*** The input ***

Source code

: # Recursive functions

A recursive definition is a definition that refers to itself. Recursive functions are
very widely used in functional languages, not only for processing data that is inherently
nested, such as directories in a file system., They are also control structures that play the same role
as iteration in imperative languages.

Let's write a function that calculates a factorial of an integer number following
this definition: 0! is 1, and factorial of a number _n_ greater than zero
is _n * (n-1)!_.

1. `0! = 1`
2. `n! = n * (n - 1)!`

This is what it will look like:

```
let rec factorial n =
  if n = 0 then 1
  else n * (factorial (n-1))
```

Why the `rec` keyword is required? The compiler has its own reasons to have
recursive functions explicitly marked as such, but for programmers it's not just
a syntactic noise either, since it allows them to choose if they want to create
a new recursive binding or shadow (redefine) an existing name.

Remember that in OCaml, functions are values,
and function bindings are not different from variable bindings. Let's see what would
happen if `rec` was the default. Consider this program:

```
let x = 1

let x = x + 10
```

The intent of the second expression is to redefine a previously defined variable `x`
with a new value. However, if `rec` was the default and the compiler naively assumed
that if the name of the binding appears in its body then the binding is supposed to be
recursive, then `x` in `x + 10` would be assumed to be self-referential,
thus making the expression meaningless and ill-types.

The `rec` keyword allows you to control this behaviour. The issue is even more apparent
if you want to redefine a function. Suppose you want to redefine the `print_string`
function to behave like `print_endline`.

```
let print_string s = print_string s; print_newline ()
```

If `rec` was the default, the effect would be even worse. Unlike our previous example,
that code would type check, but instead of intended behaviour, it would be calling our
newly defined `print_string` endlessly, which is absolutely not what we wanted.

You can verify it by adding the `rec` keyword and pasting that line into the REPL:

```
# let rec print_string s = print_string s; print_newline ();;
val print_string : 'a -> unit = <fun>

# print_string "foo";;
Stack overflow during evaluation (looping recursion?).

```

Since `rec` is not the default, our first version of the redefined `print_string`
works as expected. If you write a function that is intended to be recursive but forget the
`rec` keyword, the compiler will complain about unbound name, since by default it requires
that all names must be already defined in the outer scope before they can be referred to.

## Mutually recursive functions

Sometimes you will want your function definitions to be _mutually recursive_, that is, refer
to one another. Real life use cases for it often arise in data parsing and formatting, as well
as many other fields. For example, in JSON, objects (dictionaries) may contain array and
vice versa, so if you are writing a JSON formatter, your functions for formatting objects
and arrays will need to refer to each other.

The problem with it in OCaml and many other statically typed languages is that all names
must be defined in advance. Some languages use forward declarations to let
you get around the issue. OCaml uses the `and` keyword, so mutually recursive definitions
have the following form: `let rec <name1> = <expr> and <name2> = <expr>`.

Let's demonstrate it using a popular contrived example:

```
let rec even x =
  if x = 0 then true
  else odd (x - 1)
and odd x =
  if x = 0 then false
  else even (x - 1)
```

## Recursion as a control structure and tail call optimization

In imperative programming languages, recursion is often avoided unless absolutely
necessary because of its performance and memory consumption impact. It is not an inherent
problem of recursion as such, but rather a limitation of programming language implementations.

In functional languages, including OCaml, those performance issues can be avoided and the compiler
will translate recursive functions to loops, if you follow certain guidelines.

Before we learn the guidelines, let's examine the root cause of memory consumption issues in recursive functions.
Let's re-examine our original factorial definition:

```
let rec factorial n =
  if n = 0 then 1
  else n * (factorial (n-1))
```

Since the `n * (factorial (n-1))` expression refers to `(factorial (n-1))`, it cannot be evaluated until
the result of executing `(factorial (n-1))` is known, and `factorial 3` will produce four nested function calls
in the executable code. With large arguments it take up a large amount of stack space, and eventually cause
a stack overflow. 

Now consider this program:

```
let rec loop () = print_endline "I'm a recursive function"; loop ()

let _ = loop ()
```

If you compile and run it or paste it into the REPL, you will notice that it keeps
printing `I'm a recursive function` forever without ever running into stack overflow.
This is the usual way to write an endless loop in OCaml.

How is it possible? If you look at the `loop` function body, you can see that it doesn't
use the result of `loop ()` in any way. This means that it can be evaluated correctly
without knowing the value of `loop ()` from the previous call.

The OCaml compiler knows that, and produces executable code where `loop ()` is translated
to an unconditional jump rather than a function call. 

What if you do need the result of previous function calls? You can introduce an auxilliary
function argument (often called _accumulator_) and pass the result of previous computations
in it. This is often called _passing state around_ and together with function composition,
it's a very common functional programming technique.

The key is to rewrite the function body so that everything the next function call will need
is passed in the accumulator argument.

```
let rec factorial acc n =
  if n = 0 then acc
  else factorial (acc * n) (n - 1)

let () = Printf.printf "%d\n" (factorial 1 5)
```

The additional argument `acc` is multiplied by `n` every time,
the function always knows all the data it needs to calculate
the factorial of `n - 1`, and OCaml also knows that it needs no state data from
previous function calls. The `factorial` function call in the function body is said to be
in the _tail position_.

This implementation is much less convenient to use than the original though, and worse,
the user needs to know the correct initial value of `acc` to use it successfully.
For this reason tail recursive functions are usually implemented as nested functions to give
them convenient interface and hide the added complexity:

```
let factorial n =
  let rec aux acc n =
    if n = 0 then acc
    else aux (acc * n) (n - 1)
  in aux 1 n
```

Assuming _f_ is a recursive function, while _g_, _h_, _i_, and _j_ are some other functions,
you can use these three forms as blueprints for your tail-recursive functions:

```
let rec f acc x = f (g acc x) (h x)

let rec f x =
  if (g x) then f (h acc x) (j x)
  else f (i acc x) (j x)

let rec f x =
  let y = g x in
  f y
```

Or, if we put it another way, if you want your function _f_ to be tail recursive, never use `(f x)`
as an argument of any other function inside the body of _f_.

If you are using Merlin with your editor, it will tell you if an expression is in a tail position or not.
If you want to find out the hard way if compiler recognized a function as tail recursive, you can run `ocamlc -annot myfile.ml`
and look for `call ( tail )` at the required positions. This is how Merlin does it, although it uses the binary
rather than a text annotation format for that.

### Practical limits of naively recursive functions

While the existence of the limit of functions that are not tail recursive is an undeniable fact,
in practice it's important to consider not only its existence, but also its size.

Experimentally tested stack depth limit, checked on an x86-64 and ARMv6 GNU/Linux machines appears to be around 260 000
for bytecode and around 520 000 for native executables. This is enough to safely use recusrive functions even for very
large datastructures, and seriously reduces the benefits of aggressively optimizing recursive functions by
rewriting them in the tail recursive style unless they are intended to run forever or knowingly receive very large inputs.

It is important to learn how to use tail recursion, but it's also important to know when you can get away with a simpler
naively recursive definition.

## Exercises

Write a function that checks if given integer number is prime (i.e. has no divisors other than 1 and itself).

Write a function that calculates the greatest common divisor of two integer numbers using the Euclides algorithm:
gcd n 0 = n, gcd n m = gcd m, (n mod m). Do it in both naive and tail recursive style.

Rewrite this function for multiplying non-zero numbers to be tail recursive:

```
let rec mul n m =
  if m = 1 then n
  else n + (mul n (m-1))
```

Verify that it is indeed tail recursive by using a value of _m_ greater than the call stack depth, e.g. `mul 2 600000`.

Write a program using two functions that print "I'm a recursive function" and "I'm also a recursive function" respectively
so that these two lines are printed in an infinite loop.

*** End of The input ***

### Requirement
Identify the lines of the entries containing the string "issues". Copy each such line.

### Response area
In functional languages, including OCaml, those performance issues can be avoided and the compiler
Before we learn the guidelines, let's examine the root cause of memory consumption issues in recursive functions.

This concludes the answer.